Creativity vs. “One-Design” Kits

  • Several commenters lament that modern high-end sets encourage instruction-following rather than free building.
  • Many push back, saying kids still mix sets into a big box and build original creations; “the problem” is often parental insistence on keeping sets intact.
  • People highlight 3‑in‑1 and “alternate builds” as creativity-friendly, and note third-party sites that provide many alternate models per set.
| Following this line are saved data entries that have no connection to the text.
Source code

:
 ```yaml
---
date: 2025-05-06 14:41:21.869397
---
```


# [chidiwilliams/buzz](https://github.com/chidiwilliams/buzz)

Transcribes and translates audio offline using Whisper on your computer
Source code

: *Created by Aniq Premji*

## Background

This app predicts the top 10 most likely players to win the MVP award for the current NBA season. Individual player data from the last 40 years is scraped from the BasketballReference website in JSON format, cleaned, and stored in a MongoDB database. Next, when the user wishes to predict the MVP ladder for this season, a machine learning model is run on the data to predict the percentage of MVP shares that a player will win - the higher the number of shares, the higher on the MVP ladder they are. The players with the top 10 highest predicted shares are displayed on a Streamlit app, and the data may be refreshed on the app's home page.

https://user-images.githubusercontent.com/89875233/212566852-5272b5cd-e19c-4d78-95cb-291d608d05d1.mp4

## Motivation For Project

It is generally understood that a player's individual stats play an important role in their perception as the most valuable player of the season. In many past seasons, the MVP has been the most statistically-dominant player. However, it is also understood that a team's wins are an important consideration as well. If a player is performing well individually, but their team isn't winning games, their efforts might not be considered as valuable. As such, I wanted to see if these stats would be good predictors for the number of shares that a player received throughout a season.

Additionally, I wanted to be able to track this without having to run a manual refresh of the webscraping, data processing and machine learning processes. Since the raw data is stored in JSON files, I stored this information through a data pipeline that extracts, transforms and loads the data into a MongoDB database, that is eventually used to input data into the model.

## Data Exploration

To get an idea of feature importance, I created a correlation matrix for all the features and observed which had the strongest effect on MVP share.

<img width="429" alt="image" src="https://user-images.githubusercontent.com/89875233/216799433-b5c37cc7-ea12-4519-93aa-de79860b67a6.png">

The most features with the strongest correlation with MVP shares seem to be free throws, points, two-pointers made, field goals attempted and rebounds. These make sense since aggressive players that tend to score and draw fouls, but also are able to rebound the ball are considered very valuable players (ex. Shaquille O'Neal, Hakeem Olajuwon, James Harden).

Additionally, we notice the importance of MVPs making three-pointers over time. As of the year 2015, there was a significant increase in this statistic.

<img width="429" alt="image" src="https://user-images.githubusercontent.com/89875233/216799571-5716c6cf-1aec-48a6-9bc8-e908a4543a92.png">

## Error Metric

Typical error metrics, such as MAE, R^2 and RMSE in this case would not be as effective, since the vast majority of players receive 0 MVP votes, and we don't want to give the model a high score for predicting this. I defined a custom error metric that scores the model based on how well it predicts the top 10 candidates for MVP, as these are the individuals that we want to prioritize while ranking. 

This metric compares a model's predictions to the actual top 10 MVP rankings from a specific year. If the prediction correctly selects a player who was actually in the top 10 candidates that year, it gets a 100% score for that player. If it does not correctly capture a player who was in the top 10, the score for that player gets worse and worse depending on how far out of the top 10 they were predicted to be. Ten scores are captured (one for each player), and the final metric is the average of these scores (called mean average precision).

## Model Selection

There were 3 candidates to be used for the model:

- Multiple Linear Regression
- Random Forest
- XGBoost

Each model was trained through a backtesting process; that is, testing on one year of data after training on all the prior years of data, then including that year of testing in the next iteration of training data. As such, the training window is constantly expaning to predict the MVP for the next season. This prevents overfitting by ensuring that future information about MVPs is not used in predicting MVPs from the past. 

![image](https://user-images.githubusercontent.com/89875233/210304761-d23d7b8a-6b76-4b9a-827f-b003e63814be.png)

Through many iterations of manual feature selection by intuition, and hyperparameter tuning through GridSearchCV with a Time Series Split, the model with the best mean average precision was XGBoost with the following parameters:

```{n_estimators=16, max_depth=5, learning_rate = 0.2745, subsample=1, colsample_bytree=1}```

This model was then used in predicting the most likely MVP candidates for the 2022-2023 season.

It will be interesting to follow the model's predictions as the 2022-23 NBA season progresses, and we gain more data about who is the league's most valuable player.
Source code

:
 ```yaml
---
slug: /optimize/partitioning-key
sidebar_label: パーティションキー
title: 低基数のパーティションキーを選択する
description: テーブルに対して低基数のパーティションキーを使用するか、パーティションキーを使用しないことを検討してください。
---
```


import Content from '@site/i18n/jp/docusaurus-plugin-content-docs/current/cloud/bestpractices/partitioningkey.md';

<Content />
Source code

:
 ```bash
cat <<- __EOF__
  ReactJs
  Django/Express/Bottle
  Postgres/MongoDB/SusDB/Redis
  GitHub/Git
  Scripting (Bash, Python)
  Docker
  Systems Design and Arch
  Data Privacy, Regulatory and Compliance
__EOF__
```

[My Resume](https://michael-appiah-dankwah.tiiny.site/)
Price, Value, and Competitors

  • The $800 price draws criticism and jokes (cheaper to fly to see the real building; must ship unfinished to be “authentic”).
  • Others note the per-piece cost (~$0.06) is actually low by LEGO standards and argue high-quality molding and instructions are expensive.
  • Multiple commenters mention cheaper Chinese-compatible brands and argue LEGO’s manufacturing moat is shrinking; some AFOLs do buy these alternatives, especially when LEGO lacks similar sets.
  • There’s debate over whether LEGO’s pricing is “highway robbery” or roughly inflation-consistent.

Miscellaneous

  • Jokes about build time scaling with the real basilica (decades or centuries), missing final pieces, and future “expansion packs.”
  • Mentions of LEGO subscription/rental services and LED modifications to large models.
  • Side debates: proper plural of “LEGO,” and whether following instructions is akin to a “color-by-numbers” hobby.